• _WHAT THE TASK ASKS_: For the listing below, return the line containing "file format requirements", the line containing "to use Active Directory", and all lines in between, exactly as written and nothing else.
RECORDED INFORMATION Block Start
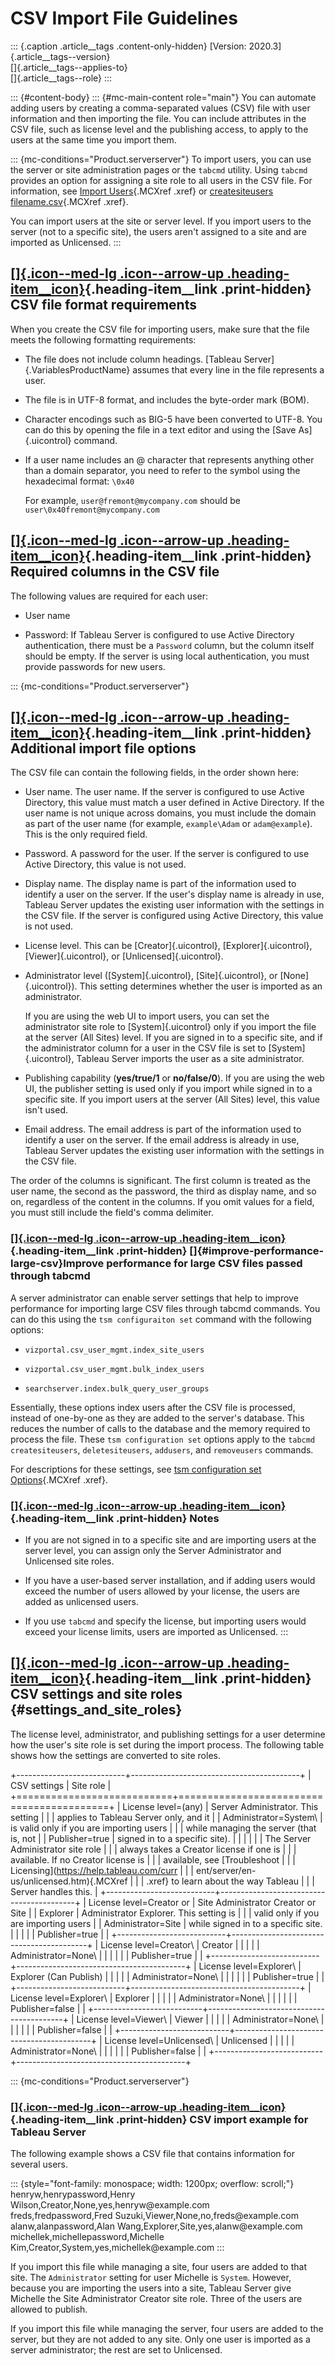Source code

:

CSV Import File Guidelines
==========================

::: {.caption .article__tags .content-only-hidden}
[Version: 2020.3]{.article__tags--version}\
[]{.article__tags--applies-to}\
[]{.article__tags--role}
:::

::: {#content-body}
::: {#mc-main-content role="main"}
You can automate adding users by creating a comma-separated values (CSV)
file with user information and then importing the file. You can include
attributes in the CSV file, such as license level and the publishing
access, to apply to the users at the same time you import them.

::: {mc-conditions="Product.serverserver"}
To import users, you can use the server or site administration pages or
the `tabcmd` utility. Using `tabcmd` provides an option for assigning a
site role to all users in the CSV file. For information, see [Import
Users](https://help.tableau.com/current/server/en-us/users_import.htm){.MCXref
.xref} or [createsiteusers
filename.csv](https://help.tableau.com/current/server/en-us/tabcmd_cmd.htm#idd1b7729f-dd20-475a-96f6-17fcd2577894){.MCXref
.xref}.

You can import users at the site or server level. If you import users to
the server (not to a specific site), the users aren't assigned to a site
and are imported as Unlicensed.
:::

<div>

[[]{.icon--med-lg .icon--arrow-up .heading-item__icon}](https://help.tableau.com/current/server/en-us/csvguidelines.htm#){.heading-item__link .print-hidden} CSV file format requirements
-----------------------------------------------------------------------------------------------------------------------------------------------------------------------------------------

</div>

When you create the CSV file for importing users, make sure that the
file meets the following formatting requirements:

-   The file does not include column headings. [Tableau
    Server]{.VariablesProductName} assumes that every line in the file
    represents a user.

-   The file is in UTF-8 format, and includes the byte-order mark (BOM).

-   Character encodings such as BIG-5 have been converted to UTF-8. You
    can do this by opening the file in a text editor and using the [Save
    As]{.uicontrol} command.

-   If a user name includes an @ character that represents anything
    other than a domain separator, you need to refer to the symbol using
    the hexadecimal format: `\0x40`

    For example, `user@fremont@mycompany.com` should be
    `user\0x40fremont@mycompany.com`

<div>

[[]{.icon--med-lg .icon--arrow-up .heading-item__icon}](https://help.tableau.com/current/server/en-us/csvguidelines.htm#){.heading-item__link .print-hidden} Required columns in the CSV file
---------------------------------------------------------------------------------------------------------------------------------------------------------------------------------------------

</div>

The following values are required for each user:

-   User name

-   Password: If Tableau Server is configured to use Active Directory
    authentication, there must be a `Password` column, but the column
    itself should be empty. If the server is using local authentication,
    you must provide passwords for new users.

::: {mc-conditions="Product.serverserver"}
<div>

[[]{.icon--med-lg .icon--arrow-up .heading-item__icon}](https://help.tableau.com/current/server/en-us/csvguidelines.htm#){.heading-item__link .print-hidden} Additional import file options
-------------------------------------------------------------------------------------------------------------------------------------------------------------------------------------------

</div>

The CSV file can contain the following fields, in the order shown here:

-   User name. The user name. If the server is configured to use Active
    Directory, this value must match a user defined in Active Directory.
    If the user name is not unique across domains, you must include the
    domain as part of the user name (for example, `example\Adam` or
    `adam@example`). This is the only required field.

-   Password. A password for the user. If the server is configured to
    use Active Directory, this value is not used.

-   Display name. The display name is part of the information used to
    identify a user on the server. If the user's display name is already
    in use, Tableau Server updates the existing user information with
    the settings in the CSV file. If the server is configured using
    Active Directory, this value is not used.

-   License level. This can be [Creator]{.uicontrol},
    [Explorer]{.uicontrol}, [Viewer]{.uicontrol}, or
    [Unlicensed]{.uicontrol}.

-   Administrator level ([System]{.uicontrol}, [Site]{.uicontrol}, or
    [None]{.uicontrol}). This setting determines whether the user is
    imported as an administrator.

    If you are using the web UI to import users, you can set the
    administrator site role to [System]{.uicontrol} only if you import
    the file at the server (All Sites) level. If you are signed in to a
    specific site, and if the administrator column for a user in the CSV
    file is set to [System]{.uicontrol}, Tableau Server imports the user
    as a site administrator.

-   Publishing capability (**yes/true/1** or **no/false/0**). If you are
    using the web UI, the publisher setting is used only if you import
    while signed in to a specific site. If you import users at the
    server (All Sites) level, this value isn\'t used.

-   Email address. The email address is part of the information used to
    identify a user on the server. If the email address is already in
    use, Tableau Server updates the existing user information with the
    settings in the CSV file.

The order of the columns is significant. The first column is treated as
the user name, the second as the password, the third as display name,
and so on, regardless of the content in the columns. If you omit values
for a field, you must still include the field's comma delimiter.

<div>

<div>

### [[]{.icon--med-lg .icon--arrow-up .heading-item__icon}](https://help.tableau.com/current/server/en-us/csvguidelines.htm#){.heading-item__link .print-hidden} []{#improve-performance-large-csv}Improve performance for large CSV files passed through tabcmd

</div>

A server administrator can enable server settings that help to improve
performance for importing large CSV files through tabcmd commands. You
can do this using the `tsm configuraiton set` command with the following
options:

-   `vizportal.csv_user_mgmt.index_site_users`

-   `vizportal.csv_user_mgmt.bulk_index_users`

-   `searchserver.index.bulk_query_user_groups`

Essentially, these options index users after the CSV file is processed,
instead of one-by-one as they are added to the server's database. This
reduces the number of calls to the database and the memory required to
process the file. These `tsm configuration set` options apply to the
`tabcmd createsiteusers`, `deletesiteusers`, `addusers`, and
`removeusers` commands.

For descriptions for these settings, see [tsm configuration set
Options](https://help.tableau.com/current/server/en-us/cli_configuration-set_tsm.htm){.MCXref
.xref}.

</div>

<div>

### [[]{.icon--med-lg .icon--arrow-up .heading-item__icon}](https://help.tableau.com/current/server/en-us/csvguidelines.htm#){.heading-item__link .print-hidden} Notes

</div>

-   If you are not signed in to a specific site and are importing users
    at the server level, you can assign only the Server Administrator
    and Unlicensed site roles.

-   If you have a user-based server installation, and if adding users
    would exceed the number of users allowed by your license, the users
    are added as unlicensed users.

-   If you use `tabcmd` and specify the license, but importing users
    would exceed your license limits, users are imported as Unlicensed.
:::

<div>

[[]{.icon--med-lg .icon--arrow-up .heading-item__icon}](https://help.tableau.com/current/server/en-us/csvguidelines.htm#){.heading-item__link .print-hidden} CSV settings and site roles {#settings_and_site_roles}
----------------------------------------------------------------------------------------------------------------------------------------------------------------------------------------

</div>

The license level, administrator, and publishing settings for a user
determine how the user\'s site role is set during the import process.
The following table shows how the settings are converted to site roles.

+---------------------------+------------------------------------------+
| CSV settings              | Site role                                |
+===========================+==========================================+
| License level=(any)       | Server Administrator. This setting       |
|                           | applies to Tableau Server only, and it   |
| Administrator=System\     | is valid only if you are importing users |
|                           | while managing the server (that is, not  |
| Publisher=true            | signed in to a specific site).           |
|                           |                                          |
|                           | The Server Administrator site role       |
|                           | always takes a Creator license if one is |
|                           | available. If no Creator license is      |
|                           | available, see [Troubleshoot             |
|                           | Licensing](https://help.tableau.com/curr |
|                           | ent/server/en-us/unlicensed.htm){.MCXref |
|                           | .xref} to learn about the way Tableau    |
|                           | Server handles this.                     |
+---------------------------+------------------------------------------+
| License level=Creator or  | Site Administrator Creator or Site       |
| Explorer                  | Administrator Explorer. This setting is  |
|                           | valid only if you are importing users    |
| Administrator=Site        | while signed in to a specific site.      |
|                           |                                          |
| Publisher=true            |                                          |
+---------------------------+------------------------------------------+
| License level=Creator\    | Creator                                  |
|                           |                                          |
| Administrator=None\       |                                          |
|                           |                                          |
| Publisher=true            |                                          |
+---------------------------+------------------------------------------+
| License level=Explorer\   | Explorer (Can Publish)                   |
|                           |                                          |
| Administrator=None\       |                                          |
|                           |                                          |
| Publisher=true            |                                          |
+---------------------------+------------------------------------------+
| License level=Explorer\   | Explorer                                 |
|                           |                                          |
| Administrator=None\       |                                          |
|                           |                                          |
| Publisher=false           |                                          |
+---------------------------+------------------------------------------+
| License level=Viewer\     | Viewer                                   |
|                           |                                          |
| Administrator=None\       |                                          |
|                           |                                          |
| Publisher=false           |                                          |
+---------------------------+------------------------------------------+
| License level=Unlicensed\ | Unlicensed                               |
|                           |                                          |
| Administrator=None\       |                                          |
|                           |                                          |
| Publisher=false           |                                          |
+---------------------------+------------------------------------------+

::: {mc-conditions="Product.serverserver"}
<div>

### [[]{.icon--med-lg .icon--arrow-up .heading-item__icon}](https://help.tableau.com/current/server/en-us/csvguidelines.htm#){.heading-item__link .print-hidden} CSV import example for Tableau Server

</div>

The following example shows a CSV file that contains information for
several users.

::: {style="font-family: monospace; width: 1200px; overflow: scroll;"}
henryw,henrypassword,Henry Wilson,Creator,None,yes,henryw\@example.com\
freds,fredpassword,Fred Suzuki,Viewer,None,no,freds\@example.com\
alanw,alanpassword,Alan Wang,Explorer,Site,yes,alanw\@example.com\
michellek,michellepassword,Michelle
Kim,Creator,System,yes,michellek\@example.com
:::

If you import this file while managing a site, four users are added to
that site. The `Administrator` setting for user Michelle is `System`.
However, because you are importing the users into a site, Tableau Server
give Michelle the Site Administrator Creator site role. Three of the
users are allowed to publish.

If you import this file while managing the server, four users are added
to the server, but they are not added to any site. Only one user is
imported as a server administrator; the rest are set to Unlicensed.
RECORDED INFORMATION Block End
• _ANSWER SPACE_:
[[]{.icon--med-lg .icon--arrow-up .heading-item__icon}](https://help.tableau.com/current/server/en-us/csvguidelines.htm#){.heading-item__link .print-hidden} CSV file format requirements
-----------------------------------------------------------------------------------------------------------------------------------------------------------------------------------------

</div>

When you create the CSV file for importing users, make sure that the
file meets the following formatting requirements:

-   The file does not include column headings. [Tableau
    Server]{.VariablesProductName} assumes that every line in the file
    represents a user.

-   The file is in UTF-8 format, and includes the byte-order mark (BOM).

-   Character encodings such as BIG-5 have been converted to UTF-8. You
    can do this by opening the file in a text editor and using the [Save
    As]{.uicontrol} command.

-   If a user name includes an @ character that represents anything
    other than a domain separator, you need to refer to the symbol using
    the hexadecimal format: `\0x40`

    For example, `user@fremont@mycompany.com` should be
    `user\0x40fremont@mycompany.com`

<div>

[[]{.icon--med-lg .icon--arrow-up .heading-item__icon}](https://help.tableau.com/current/server/en-us/csvguidelines.htm#){.heading-item__link .print-hidden} Required columns in the CSV file
---------------------------------------------------------------------------------------------------------------------------------------------------------------------------------------------

</div>

The following values are required for each user:

-   User name

-   Password: If Tableau Server is configured to use Active Directory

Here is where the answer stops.